On Wed, Oct 5, 2011 at 7:54 AM, Thomas Hellstrom thomas@shipmail.org wrote:
In any case, I'm not saying fences is the best way to flush but since the bo code assumes that signaling a sync object means "make the buffer contents available for CPU read / write", it's usually a good way to do it; there's even a sync_obj_flush() method that gets called when a potential flush needs to happen.
I don't think we use it like that. To my knowledge, the purpose of the sync obj (to Radeon Gallium drivers at least) is to be able to wait for the last use of a buffer. Whether the contents can or cannot be available to the CPU is totally irrelevant.
Currently (and it's a very important performance optimization), buffers stay mapped and available for CPU read/write during their first map_buffer call. Unmap_buffer is a no-op. The unmapping happens on buffer destruction. We only call bo_wait when we want to wait for the GPU until it's done with the buffer (we don't always want that, sometimes we want to use the unsychronized flag). Otherwise the contents of buffers are available at *any time*.
We could probably implement bo_wait privately in the kernel driver and not use ttm_bo_wait. I preferred code sharing though.

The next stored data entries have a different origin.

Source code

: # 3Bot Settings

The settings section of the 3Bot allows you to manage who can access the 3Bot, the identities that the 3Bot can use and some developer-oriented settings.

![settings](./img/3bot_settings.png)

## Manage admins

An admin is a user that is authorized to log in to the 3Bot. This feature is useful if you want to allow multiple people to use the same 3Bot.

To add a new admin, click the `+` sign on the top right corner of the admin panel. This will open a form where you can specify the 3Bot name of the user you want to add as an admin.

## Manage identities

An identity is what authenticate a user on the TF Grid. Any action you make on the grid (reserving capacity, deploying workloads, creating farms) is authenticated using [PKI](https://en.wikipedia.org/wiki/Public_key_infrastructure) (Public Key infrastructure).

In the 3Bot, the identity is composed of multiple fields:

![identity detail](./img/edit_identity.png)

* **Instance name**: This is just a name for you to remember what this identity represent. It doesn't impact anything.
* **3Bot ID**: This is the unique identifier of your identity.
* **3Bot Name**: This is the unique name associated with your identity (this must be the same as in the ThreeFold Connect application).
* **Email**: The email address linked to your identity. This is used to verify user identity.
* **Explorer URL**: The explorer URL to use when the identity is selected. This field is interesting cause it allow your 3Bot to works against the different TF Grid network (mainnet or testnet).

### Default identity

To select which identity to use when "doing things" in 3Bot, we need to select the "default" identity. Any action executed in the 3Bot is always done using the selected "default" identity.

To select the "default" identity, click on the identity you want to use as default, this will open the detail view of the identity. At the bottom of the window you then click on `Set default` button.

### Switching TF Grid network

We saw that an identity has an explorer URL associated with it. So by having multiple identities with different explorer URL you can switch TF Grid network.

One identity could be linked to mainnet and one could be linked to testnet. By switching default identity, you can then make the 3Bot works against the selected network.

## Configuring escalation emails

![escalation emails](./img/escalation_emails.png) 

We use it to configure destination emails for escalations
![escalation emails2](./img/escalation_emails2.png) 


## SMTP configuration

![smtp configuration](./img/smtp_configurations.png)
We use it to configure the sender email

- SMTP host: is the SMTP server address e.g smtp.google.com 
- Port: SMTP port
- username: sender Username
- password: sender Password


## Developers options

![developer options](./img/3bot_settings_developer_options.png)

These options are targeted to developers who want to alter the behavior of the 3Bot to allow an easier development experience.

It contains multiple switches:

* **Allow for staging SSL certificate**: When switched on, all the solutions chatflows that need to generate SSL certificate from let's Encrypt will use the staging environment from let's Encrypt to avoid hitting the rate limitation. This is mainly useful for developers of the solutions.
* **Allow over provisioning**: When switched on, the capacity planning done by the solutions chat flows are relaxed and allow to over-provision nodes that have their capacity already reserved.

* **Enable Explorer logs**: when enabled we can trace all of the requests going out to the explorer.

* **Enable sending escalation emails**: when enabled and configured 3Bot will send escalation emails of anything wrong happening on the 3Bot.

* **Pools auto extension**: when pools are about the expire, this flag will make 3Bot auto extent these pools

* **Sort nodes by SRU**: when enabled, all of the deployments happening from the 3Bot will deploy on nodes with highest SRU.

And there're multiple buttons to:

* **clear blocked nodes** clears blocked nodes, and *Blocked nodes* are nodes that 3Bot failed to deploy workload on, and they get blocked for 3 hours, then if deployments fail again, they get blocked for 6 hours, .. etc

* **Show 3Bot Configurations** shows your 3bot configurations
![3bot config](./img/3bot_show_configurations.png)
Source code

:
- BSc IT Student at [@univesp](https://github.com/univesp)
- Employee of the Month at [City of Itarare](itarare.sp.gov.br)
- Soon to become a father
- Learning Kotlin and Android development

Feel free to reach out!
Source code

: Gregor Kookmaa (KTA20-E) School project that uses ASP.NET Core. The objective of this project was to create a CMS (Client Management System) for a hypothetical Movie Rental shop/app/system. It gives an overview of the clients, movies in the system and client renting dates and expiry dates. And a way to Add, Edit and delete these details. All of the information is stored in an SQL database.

Textures (especially the tiled ones) are never mapped directly and a temporary staging resource is used instead, so we don't actually pollute address space that much. (in case you would have such a remark) We will use staging resources for buffers too, but it's really the last resort to avoid waiting when direct access can't be used.
- Can't we say that a write_sync_obj is simply a sync_obj? What's the
difference between those two? I think we should remove the write_sync_obj bo member.
Okay, but I think we should remove sync_obj instead, and keep write and read sync objs. In the case of READWRITE usage, read_sync_obj would be equal to write_sync_obj.
Sure, I'm fine with that.
One other thing, though, that makes me a little puzzled:
Let's assume you don't allow readers and writers at the same time, which is my perception of how read- and write fences should work; you either have a list of read fences or a single write fence (in the same way a read-write lock works).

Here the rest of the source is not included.